If it was quick, straightforward, and the money arrived when they said it would — I'd tell people. That's all I want from a loan application.
I'd recommend it if the rate was genuinely the best available and I'd verified that. I don't refer things I haven't fact-checked myself.
I don't really talk about financial products with people. It feels personal. I wouldn't recommend a loan to a colleague unless they asked me directly.
Four strategic implications derived from the simulation. Each is directly actionable and tied to specific behavioral thresholds identified in the population run.
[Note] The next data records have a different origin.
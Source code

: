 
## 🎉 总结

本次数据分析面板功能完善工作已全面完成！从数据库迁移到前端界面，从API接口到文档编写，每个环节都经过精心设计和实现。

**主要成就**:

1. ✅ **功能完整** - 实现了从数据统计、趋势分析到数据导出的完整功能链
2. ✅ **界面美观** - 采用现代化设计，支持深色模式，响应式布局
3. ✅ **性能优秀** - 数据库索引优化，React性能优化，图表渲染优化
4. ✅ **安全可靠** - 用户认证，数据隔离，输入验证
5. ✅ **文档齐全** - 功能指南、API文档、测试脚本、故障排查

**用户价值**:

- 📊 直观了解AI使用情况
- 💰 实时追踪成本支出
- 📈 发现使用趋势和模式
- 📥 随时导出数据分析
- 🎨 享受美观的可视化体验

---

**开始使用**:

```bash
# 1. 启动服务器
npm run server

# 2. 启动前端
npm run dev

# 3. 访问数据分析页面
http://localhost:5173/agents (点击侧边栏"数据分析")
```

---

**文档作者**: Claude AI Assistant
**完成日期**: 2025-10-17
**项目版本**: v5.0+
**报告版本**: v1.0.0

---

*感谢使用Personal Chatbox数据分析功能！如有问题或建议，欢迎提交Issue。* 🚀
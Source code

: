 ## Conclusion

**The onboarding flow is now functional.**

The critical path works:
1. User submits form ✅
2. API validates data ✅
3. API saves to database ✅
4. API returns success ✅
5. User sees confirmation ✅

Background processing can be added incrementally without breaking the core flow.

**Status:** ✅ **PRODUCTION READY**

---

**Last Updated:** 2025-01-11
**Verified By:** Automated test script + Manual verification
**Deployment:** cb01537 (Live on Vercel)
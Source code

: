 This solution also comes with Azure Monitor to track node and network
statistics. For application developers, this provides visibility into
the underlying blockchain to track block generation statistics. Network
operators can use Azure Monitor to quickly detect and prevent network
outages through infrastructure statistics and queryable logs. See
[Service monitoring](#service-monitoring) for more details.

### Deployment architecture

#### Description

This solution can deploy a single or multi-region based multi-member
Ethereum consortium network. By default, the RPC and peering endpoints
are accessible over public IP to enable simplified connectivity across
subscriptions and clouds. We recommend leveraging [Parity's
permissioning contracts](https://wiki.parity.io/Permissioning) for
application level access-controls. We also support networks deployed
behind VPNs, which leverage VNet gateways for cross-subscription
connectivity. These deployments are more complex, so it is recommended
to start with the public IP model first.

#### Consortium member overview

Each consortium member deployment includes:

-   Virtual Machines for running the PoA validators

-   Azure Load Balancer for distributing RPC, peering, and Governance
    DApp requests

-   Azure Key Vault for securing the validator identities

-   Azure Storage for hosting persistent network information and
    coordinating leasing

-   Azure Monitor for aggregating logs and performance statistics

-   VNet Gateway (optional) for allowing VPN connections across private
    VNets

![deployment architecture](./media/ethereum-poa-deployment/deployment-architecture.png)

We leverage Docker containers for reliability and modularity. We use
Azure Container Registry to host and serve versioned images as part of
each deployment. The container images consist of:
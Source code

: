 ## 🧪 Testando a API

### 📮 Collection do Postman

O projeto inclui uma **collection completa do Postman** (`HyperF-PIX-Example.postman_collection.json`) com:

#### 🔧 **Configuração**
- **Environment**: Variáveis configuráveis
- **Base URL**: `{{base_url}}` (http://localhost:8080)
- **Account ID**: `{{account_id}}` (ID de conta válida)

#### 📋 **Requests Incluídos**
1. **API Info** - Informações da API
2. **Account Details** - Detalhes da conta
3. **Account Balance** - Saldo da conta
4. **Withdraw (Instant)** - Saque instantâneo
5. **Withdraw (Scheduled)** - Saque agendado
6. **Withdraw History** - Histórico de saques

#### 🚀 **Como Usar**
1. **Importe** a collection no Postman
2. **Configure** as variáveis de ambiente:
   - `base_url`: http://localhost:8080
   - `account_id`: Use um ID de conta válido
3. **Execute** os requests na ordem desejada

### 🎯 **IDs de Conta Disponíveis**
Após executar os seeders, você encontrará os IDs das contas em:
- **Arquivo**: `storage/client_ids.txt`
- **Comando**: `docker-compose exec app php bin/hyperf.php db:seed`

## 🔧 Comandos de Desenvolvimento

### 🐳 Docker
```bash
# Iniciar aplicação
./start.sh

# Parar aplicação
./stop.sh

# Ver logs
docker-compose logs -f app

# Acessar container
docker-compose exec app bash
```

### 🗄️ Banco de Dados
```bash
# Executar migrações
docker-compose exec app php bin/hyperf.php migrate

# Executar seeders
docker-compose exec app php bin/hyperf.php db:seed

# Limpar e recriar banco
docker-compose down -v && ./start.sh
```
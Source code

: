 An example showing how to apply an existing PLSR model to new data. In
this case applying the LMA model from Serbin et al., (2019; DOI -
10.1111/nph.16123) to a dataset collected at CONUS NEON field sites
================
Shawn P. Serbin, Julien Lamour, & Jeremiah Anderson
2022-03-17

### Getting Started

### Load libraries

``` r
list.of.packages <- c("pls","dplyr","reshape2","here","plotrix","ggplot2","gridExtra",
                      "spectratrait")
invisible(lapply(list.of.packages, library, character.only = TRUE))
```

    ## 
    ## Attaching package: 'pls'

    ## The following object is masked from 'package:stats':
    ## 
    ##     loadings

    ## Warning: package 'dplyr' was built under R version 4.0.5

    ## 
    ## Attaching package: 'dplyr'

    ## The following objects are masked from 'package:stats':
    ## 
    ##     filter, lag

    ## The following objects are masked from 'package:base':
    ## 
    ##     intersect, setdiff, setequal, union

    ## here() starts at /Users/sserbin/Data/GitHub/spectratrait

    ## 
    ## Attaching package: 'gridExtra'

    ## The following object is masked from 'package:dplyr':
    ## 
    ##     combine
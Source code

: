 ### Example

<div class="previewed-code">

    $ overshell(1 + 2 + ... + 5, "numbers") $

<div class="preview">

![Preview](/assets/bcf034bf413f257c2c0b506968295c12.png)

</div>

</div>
The same agent who refuses a premium in a discretionary context accepts it without objection when the borrowing need is urgent. Standard demographic segmentation misses this entirely. Product positioning must address the situation, not the profile.
Below this differential, switching friction protects existing customers regardless of competitor activity. Above it, no brand equity holds. Retention pricing should stay inside this band. Acquisition pricing for competitor customers requires exceeding it.
Marketing the premium as a convenience positions it incorrectly and draws price-resistant discretionary borrowers. The feature's value is exclusively in urgency contexts. Messaging should signal emergency compatibility, not speed as a luxury or lifestyle benefit.
Agents who received the best rate but experienced friction in the application were significantly less likely to refer than agents who paid slightly more and had a seamless process. If referral growth is a target, invest in application UX before rate competitiveness.